(PROBLEM STATEMENT)
Scan the entries below for the word "elements" and copy every line where it turns up.
RECORDS FOR PROCESSING Block Start
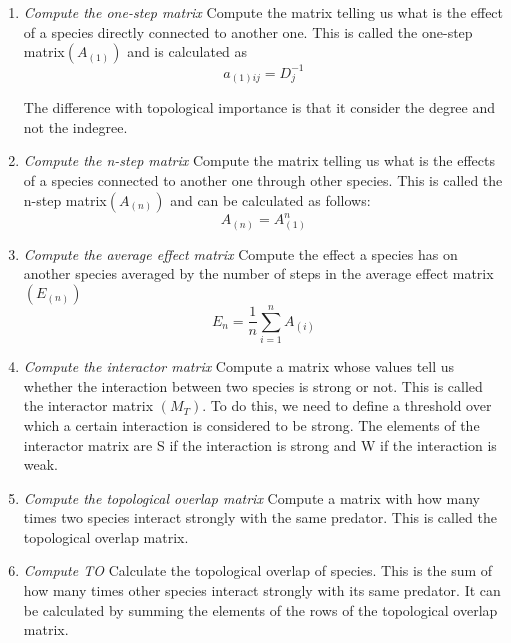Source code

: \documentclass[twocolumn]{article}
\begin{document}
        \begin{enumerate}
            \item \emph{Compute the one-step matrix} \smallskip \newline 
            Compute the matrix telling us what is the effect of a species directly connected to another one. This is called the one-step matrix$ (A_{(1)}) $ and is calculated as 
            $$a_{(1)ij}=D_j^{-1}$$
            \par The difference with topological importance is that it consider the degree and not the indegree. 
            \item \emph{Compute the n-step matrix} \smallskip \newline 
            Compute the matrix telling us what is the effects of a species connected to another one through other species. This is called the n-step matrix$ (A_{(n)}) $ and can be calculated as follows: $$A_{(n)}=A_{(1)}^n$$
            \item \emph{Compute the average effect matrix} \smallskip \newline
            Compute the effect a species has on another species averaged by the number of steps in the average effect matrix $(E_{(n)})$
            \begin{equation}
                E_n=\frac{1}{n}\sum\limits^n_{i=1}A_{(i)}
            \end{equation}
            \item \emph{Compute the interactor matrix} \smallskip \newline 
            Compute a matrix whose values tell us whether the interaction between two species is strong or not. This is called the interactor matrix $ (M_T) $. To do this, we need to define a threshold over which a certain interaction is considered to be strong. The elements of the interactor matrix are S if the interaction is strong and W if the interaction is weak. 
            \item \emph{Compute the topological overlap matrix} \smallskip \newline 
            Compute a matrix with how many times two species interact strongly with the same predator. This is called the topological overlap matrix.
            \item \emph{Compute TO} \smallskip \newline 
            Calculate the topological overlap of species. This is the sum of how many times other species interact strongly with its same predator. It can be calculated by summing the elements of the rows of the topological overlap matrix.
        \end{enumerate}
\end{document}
RECORDS FOR PROCESSING Block End
RECORDS FOR PROCESSING Block Start
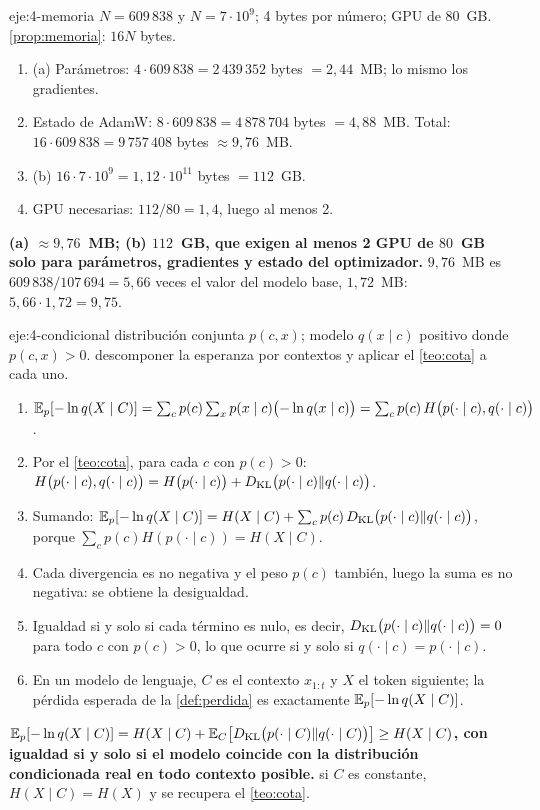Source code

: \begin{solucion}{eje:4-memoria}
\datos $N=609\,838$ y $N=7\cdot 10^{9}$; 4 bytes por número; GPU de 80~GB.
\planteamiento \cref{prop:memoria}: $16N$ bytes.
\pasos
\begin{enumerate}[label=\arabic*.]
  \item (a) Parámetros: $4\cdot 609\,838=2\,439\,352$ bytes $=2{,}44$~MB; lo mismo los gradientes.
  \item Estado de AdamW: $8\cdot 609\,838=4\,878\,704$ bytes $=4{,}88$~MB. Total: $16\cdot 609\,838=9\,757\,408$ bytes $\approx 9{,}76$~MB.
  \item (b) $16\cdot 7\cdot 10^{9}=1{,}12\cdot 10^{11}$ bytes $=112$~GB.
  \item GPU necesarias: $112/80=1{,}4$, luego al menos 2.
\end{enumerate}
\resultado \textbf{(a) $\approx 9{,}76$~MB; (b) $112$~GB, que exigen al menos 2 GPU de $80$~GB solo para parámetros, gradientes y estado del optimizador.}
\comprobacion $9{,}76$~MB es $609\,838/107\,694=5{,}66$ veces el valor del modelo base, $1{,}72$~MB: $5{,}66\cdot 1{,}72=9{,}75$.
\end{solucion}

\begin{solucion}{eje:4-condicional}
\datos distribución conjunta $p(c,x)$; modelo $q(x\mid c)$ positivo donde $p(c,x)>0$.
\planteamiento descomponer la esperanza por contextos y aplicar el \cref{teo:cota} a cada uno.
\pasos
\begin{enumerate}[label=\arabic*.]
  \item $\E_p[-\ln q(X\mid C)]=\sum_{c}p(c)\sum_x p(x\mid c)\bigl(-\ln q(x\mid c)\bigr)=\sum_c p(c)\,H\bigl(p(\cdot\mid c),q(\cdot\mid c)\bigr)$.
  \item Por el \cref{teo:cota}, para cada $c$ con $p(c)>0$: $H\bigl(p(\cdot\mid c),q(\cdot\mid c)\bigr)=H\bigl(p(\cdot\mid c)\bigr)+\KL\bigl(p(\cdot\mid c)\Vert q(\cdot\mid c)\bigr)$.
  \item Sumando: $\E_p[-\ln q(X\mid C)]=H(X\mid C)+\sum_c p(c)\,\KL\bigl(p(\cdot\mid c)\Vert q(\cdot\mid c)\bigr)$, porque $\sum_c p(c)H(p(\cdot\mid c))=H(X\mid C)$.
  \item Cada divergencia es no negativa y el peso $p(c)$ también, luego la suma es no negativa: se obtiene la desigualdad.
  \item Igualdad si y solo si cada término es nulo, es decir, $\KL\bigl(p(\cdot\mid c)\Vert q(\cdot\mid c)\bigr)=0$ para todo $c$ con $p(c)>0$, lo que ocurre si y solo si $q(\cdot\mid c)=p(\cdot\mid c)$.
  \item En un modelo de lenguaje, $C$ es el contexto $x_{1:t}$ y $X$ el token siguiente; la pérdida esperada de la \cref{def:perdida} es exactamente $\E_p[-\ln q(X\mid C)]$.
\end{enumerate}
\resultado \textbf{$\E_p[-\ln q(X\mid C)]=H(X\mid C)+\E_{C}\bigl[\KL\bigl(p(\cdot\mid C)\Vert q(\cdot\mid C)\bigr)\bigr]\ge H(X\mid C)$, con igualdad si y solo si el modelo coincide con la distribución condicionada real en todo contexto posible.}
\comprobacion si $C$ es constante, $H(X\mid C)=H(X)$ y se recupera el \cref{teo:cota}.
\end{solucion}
RECORDS FOR PROCESSING Block End
(RESPONSE)
            Compute a matrix whose values tell us whether the interaction between two species is strong or not. This is called the interactor matrix $ (M_T) $. To do this, we need to define a threshold over which a certain interaction is considered to be strong. The elements of the interactor matrix are S if the interaction is strong and W if the interaction is weak. 
            Calculate the topological overlap of species. This is the sum of how many times other species interact strongly with its same predator. It can be calculated by summing the elements of the rows of the topological overlap matrix.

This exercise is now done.